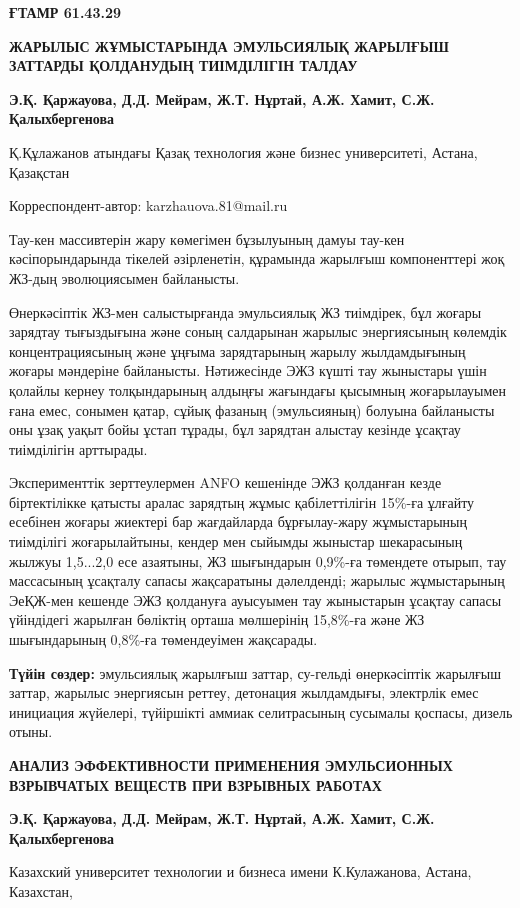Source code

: \newpage
{\bfseries ҒТАМР 61.43.29}

{\bfseries ЖАРЫЛЫС ЖҰМЫСТАРЫНДА ЭМУЛЬСИЯЛЫҚ ЖАРЫЛҒЫШ ЗАТТАРДЫ ҚОЛДАНУДЫҢ
ТИІМДІЛІГІН ТАЛДАУ}

{\bfseries Э.Қ. Қаржауова, Д.Д. Мейрам, Ж.Т. Нұртай, А.Ж. Хамит, С.Ж.
Қалыхбергенова}

Қ.Құлажанов атындағы Қазақ технология және бизнес университеті, Астана,
Қазақстан

Корреспондент-автор: karzhauova.81@mail.ru

Тау-кен массивтерін жару көмегімен бұзылуының дамуы тау-кен
кәсіпорындарында тікелей әзірленетін, құрамында жарылғыш компоненттері
жоқ ЖЗ-дың эволюциясымен байланысты.

Өнеркәсіптік ЖЗ-мен салыстырғанда эмульсиялық ЖЗ тиімдірек, бұл жоғары
зарядтау тығыздығына және соның салдарынан жарылыс энергиясының көлемдік
концентрациясының және ұңғыма зарядтарының жарылу жылдамдығының жоғары
мәндеріне байланысты. Нәтижесінде ЭЖЗ күшті тау жыныстары үшін қолайлы
кернеу толқындарының алдыңғы жағындағы қысымның жоғарылауымен ғана емес,
сонымен қатар, сұйық фазаның (эмульсияның) болуына байланысты оны ұзақ
уақыт бойы ұстап тұрады, бұл зарядтан алыстау кезінде ұсақтау
тиімділігін арттырады.

Эксперименттік зерттеулермен ANFO кешенінде ЭЖЗ қолданған кезде
біртектілікке қатысты аралас зарядтың жұмыс қабілеттілігін 15\%-ға
ұлғайту есебінен жоғары жиектері бар жағдайларда бұрғылау-жару
жұмыстарының тиімділігі жоғарылайтыны, кендер мен сыйымды жыныстар
шекарасының жылжуы 1,5...2,0 есе азаятыны, ЖЗ шығындарын 0,9\%-ға
төмендете отырып, тау массасының ұсақталу сапасы жақсаратыны дәлелденді;
жарылыс жұмыстарының ЭеҚЖ-мен кешенде ЭЖЗ қолдануға ауысуымен тау
жыныстарын ұсақтау сапасы үйіндідегі жарылған бөліктің орташа мөлшерінің
15,8\%-ға және ЖЗ шығындарының 0,8\%-ға төмендеуімен жақсарады.

{\bfseries Түйін сөздер:} эмульсиялық жарылғыш заттар, су-гельді
өнеркәсіптік жарылғыш заттар, жарылыс энергиясын реттеу, детонация
жылдамдығы, электрлік емес инициация жүйелері, түйіршікті аммиак
селитрасының сусымалы қоспасы, дизель отыны.

{\bfseries АНАЛИЗ ЭФФЕКТИВНОСТИ ПРИМЕНЕНИЯ ЭМУЛЬСИОННЫХ ВЗРЫВЧАТЫХ ВЕЩЕСТВ
ПРИ ВЗРЫВНЫХ РАБОТАХ}

{\bfseries Э.Қ. Қаржауова, Д.Д. Мейрам, Ж.Т. Нұртай, А.Ж. Хамит, С.Ж.
Қалыхбергенова}

Казахский университет технологии и бизнеса имени К.Кулажанова, Астана,
Казахстан,

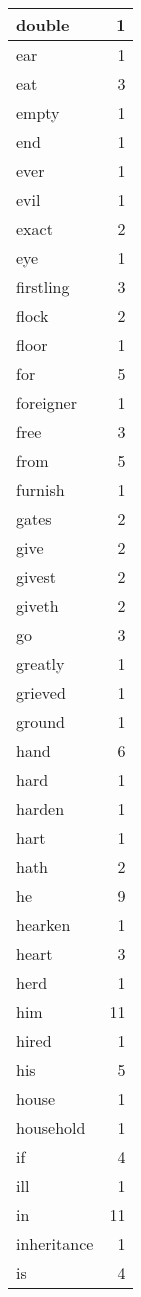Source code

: \begin{center}
\begin{longtable}{l|r}
double & 1 \\ \hline
ear & 1 \\ \hline
eat & 3 \\ \hline
empty & 1 \\ \hline
end & 1 \\ \hline
ever & 1 \\ \hline
evil & 1 \\ \hline
exact & 2 \\ \hline
eye & 1 \\ \hline
firstling & 3 \\ \hline
flock & 2 \\ \hline
floor & 1 \\ \hline
for & 5 \\ \hline
foreigner & 1 \\ \hline
free & 3 \\ \hline
from & 5 \\ \hline
furnish & 1 \\ \hline
gates & 2 \\ \hline
give & 2 \\ \hline
givest & 2 \\ \hline
giveth & 2 \\ \hline
go & 3 \\ \hline
greatly & 1 \\ \hline
grieved & 1 \\ \hline
ground & 1 \\ \hline
hand & 6 \\ \hline
hard & 1 \\ \hline
harden & 1 \\ \hline
hart & 1 \\ \hline
hath & 2 \\ \hline
he & 9 \\ \hline
hearken & 1 \\ \hline
heart & 3 \\ \hline
herd & 1 \\ \hline
him & 11 \\ \hline
hired & 1 \\ \hline
his & 5 \\ \hline
house & 1 \\ \hline
household & 1 \\ \hline
if & 4 \\ \hline
ill & 1 \\ \hline
in & 11 \\ \hline
inheritance & 1 \\ \hline
is & 4 \\ \hline

\end{longtable}
\end{center}
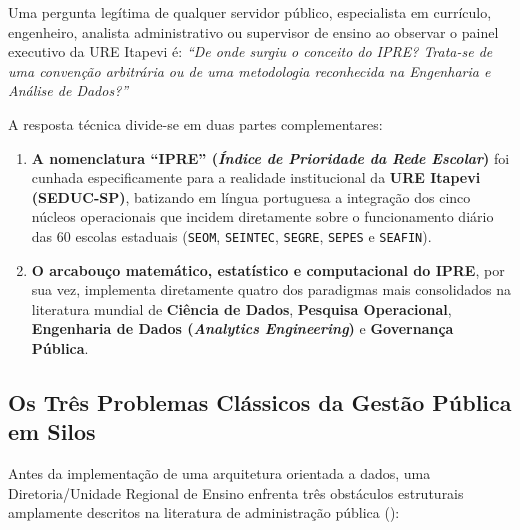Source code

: \documentclass[9pt,a4paper]{extarticle}
\begin{document}
Uma pergunta legítima de qualquer servidor público, especialista em currículo, engenheiro, analista administrativo ou supervisor de ensino ao observar o painel executivo da URE Itapevi é: \emph{``De onde surgiu o conceito do IPRE? Trata-se de uma convenção arbitrária ou de uma metodologia reconhecida na Engenharia e Análise de Dados?''}

A resposta técnica divide-se em duas partes complementares:
\begin{enumerate}[leftmargin=1.5em, itemsep=3pt]
    \item \textbf{A nomenclatura ``IPRE'' (\emph{Índice de Prioridade da Rede Escolar})} foi cunhada especificamente para a realidade institucional da \textbf{URE Itapevi (SEDUC-SP)}, batizando em língua portuguesa a integração dos cinco núcleos operacionais que incidem diretamente sobre o funcionamento diário das 60 escolas estaduais (\texttt{SEOM}, \texttt{SEINTEC}, \texttt{SEGRE}, \texttt{SEPES} e \texttt{SEAFIN}).
    \item \textbf{O arcabouço matemático, estatístico e computacional do IPRE}, por sua vez, implementa diretamente quatro dos paradigmas mais consolidados na literatura mundial de \textbf{Ciência de Dados}, \textbf{Pesquisa Operacional}, \textbf{Engenharia de Dados (\emph{Analytics Engineering})} e \textbf{Governança Pública}.
\end{enumerate}

\subsection{Os Três Problemas Clássicos da Gestão Pública em Silos}

Antes da implementação de uma arquitetura orientada a dados, uma Diretoria/Unidade Regional de Ensino enfrenta três obstáculos estruturais amplamente descritos na literatura de administração pública (\cite{oecd2008, tcu2018}):
\end{document}
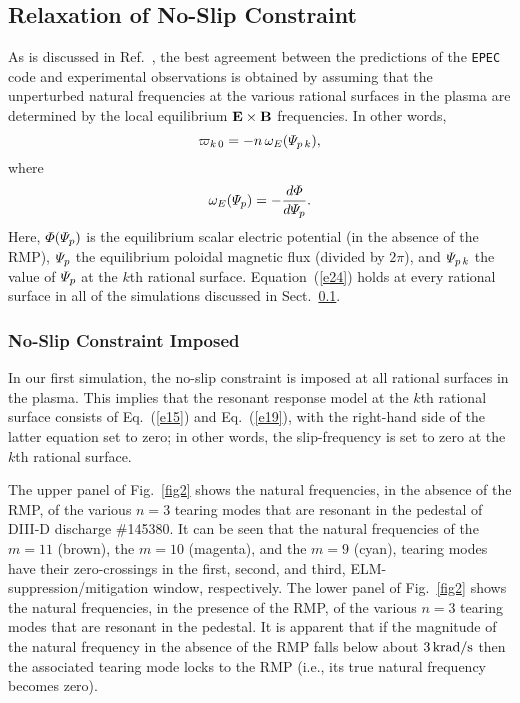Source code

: \documentclass[12pt,prb,aps]{revtex4-1}
\begin{document}
\subsection{Relaxation of No-Slip Constraint}\label{s4a}
As is discussed in Ref.~, the best agreement between the predictions of the {\tt EPEC} code and experimental observations is
obtained by assuming that the unperturbed natural frequencies at the various rational surfaces in the plasma are determined by the
local equilibrium ${\bf E}\times {\bf B}$ frequencies. In other words, 
\begin{equation}\label{e24}
\varpi_{k\,0} =-n\,\omega_E({\mit\Psi}_{p\,k}),
\end{equation}
where 
\begin{equation}
\omega_E({\mit\Psi}_p) = -\frac{d{\mit\Phi}}{d{\mit\Psi}_p}.
\end{equation}
Here, ${\mit\Phi}({\mit\Psi}_p)$ is the equilibrium scalar electric potential (in the absence of the RMP), ${\mit\Psi}_p$ the equilibrium poloidal magnetic flux (divided by $2\pi$), 
and ${\mit\Psi}_{p\,k}$  the value of ${\mit\Psi}_p$ at the $k$th rational surface.  Equation~(\ref{e24}) holds at
every rational surface in all of the simulations discussed in Sect.~\ref{s4a}. 

\subsubsection{No-Slip Constraint Imposed}
In our first simulation, the no-slip constraint is imposed at all rational surfaces in the plasma. This implies that the resonant response
model at the $k$th rational surface consists of Eq.~(\ref{e15}) and Eq.~(\ref{e19}), with the right-hand side of the latter equation
set to zero; in other words,  the slip-frequency is set to zero at the $k$th rational surface.

The upper panel of Fig.~\ref{fig2} shows the natural frequencies, in the absence of the RMP, of the various  $n=3$ tearing modes 
 that are resonant in the pedestal of DIII-D discharge \#145380. It can be seen that 
the natural frequencies of the $m=11$ (brown), the $m=10$ (magenta), and the $m=9$ (cyan), tearing modes have their
zero-crossings in the  first, second, and third, ELM-suppression/mitigation window, respectively. 
  The lower panel of Fig.~\ref{fig2} shows the natural frequencies, in the presence of the RMP, of the various $n=3$
tearing modes that are resonant in the pedestal. It is apparent that if the magnitude of the natural frequency in the absence of the RMP falls below about
$3\,{\rm krad/s}$ then the associated tearing mode locks to the RMP (i.e., its true natural frequency becomes zero). 
\end{document}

### Task to complete
Could you report how many lines of the listing above hold "equilibrium"? Only the number is needed.

### Output of the exercise
2